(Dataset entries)
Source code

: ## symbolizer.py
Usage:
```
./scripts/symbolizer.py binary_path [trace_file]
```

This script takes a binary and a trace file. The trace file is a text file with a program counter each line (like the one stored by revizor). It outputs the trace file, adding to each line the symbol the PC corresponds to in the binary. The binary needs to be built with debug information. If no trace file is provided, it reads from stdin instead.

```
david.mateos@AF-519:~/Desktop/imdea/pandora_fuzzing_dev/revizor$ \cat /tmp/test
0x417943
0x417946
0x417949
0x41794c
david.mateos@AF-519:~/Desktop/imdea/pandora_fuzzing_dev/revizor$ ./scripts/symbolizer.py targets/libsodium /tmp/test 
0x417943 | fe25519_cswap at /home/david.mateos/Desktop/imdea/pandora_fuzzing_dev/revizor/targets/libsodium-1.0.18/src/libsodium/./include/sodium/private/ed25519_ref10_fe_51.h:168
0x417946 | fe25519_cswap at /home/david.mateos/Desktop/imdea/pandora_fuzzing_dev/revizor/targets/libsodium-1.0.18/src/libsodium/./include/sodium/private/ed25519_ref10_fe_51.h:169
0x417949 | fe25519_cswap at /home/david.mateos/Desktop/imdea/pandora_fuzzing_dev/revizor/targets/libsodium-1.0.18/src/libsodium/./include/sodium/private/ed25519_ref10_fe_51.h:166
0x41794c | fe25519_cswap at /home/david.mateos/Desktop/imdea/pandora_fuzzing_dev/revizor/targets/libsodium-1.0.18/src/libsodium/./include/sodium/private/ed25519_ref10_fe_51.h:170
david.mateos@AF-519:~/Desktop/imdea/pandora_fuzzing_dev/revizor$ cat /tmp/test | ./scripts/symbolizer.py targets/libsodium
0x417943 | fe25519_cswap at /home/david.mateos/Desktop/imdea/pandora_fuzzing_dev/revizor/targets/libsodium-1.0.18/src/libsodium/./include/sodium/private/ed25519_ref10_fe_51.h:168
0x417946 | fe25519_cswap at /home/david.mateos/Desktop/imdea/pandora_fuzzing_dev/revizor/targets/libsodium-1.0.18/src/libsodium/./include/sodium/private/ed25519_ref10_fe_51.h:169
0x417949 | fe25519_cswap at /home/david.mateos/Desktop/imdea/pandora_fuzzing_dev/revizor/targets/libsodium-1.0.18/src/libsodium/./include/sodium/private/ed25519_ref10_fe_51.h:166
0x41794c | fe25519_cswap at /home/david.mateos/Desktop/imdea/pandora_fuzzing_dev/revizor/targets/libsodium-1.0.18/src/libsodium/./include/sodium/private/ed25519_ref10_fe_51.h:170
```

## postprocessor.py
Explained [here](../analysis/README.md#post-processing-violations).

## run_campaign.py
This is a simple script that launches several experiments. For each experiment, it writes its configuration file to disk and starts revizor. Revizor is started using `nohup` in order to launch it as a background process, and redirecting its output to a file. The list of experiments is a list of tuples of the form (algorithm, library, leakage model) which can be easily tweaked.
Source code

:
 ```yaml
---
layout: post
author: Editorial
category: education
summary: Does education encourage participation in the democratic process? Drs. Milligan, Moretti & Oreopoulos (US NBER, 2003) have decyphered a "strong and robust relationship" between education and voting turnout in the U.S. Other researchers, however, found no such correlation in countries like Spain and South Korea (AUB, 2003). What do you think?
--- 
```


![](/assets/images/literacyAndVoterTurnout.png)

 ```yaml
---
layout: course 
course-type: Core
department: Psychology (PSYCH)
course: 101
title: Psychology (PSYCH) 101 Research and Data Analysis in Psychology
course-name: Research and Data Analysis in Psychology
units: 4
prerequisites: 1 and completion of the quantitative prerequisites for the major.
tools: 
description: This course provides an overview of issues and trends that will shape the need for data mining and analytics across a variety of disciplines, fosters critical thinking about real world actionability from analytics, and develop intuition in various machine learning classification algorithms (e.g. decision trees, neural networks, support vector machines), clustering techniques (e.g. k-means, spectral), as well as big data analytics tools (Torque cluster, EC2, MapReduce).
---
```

→ Exercise goal:
Exactly as written, transcribe each line of the data.

→ Your response:
Source code

: ## symbolizer.py
Usage:
```
./scripts/symbolizer.py binary_path [trace_file]
```

This script takes a binary and a trace file. The trace file is a text file with a program counter each line (like the one stored by revizor). It outputs the trace file, adding to each line the symbol the PC corresponds to in the binary. The binary needs to be built with debug information. If no trace file is provided, it reads from stdin instead.

```
david.mateos@AF-519:~/Desktop/imdea/pandora_fuzzing_dev/revizor$ \cat /tmp/test
0x417943
0x417946
0x417949
0x41794c
david.mateos@AF-519:~/Desktop/imdea/pandora_fuzzing_dev/revizor$ ./scripts/symbolizer.py targets/libsodium /tmp/test 
0x417943 | fe25519_cswap at /home/david.mateos/Desktop/imdea/pandora_fuzzing_dev/revizor/targets/libsodium-1.0.18/src/libsodium/./include/sodium/private/ed25519_ref10_fe_51.h:168
0x417946 | fe25519_cswap at /home/david.mateos/Desktop/imdea/pandora_fuzzing_dev/revizor/targets/libsodium-1.0.18/src/libsodium/./include/sodium/private/ed25519_ref10_fe_51.h:169
0x417949 | fe25519_cswap at /home/david.mateos/Desktop/imdea/pandora_fuzzing_dev/revizor/targets/libsodium-1.0.18/src/libsodium/./include/sodium/private/ed25519_ref10_fe_51.h:166
0x41794c | fe25519_cswap at /home/david.mateos/Desktop/imdea/pandora_fuzzing_dev/revizor/targets/libsodium-1.0.18/src/libsodium/./include/sodium/private/ed25519_ref10_fe_51.h:170
david.mateos@AF-519:~/Desktop/imdea/pandora_fuzzing_dev/revizor$ cat /tmp/test | ./scripts/symbolizer.py targets/libsodium
0x417943 | fe25519_cswap at /home/david.mateos/Desktop/imdea/pandora_fuzzing_dev/revizor/targets/libsodium-1.0.18/src/libsodium/./include/sodium/private/ed25519_ref10_fe_51.h:168
0x417946 | fe25519_cswap at /home/david.mateos/Desktop/imdea/pandora_fuzzing_dev/revizor/targets/libsodium-1.0.18/src/libsodium/./include/sodium/private/ed25519_ref10_fe_51.h:169
0x417949 | fe25519_cswap at /home/david.mateos/Desktop/imdea/pandora_fuzzing_dev/revizor/targets/libsodium-1.0.18/src/libsodium/./include/sodium/private/ed25519_ref10_fe_51.h:166
0x41794c | fe25519_cswap at /home/david.mateos/Desktop/imdea/pandora_fuzzing_dev/revizor/targets/libsodium-1.0.18/src/libsodium/./include/sodium/private/ed25519_ref10_fe_51.h:170
```

## postprocessor.py
Explained [here](../analysis/README.md#post-processing-violations).

## run_campaign.py
This is a simple script that launches several experiments. For each experiment, it writes its configuration file to disk and starts revizor. Revizor is started using `nohup` in order to launch it as a background process, and redirecting its output to a file. The list of experiments is a list of tuples of the form (algorithm, library, leakage model) which can be easily tweaked.
Source code

:
 ```yaml
---
layout: post
author: Editorial
category: education
summary: Does education encourage participation in the democratic process? Drs. Milligan, Moretti & Oreopoulos (US NBER, 2003) have decyphered a "strong and robust relationship" between education and voting turnout in the U.S. Other researchers, however, found no such correlation in countries like Spain and South Korea (AUB, 2003). What do you think?
--- 
```


![](/assets/images/literacyAndVoterTurnout.png)

 ```yaml
---
layout: course 
course-type: Core
department: Psychology (PSYCH)
course: 101
title: Psychology (PSYCH) 101 Research and Data Analysis in Psychology
course-name: Research and Data Analysis in Psychology
units: 4
prerequisites: 1 and completion of the quantitative prerequisites for the major.
tools: 
description: This course provides an overview of issues and trends that will shape the need for data mining and analytics across a variety of disciplines, fosters critical thinking about real world actionability from analytics, and develop intuition in various machine learning classification algorithms (e.g. decision trees, neural networks, support vector machines), clustering techniques (e.g. k-means, spectral), as well as big data analytics tools (Torque cluster, EC2, MapReduce).
---
```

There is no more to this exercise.